**WHAT IS EXPECTED:** Reproduce the records below in full and exactly, without their images.

RECORDS FOR THIS TASK Block Start

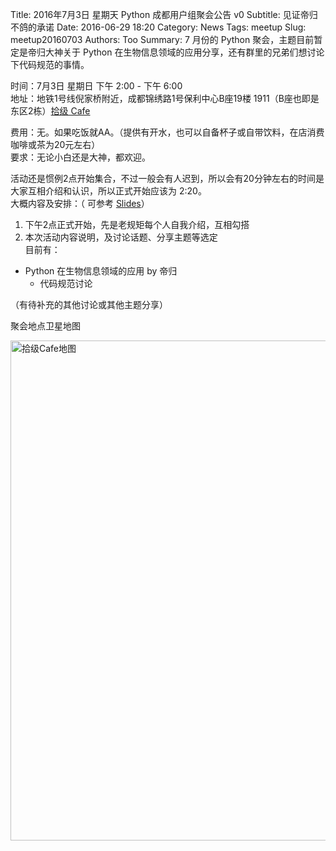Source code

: Title: 2016年7月3日 星期天 Python 成都用户组聚会公告 v0
Subtitle: 见证帝归不鸽的承诺
Date: 2016-06-29 18:20
Category: News
Tags: meetup
Slug: meetup20160703
Authors: Too
Summary: 7 月份的 Python 聚会，主题目前暂定是帝归大神关于 Python 在生物信息领域的应用分享，还有群里的兄弟们想讨论下代码规范的事情。

时间：7月3日 星期日 下午 2:00 - 下午 6:00    
地址：地铁1号线倪家桥附近，成都锦绣路1号保利中心B座19楼 1911（B座也即是东区2栋）[拾级 Cafe][1]  

费用：无。如果吃饭就AA。（提供有开水，也可以自备杯子或自带饮料，在店消费咖啡或茶为20元左右）    
要求：无论小白还是大神，都欢迎。  

活动还是惯例2点开始集合，不过一般会有人迟到，所以会有20分钟左右的时间是大家互相介绍和认识，所以正式开始应该为 2:20。    
大概内容及安排：（ 可参考 [Slides][2]）    
1. 下午2点正式开始，先是老规矩每个人自我介绍，互相勾搭    
2. 本次活动内容说明，及讨论话题、分享主题等选定    
  目前有：  
- Python 在生物信息领域的应用  by 帝归  
	 - 代码规范讨论  

（有待补充的其他讨论或其他主题分享）


聚会地点卫星地图  
<div class=text-center><img src=/img/10f_map.png width=800 alt=拾级Cafe地图></div>

[1]:	http://www.dianping.com/shop/57939072
[2]:	http://slides.com/too/devcd7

RECORDS FOR THIS TASK Block End

**FINISHED EXERCISE:**
Source code

: Title: 2016年7月3日 星期天 Python 成都用户组聚会公告 v0
Subtitle: 见证帝归不鸽的承诺
Date: 2016-06-29 18:20
Category: News
Tags: meetup
Slug: meetup20160703
Authors: Too
Summary: 7 月份的 Python 聚会，主题目前暂定是帝归大神关于 Python 在生物信息领域的应用分享，还有群里的兄弟们想讨论下代码规范的事情。

时间：7月3日 星期日 下午 2:00 - 下午 6:00    
地址：地铁1号线倪家桥附近，成都锦绣路1号保利中心B座19楼 1911（B座也即是东区2栋）[拾级 Cafe][1]  

费用：无。如果吃饭就AA。（提供有开水，也可以自备杯子或自带饮料，在店消费咖啡或茶为20元左右）    
要求：无论小白还是大神，都欢迎。  

活动还是惯例2点开始集合，不过一般会有人迟到，所以会有20分钟左右的时间是大家互相介绍和认识，所以正式开始应该为 2:20。    
大概内容及安排：（ 可参考 [Slides][2]）    
1. 下午2点正式开始，先是老规矩每个人自我介绍，互相勾搭    
2. 本次活动内容说明，及讨论话题、分享主题等选定    
  目前有：  
- Python 在生物信息领域的应用  by 帝归  
	 - 代码规范讨论  

（有待补充的其他讨论或其他主题分享）


聚会地点卫星地图  
<div class=text-center><img src=/img/10f_map.png width=800 alt=拾级Cafe地图></div>

[1]:	http://www.dianping.com/shop/57939072
[2]:	http://slides.com/too/devcd7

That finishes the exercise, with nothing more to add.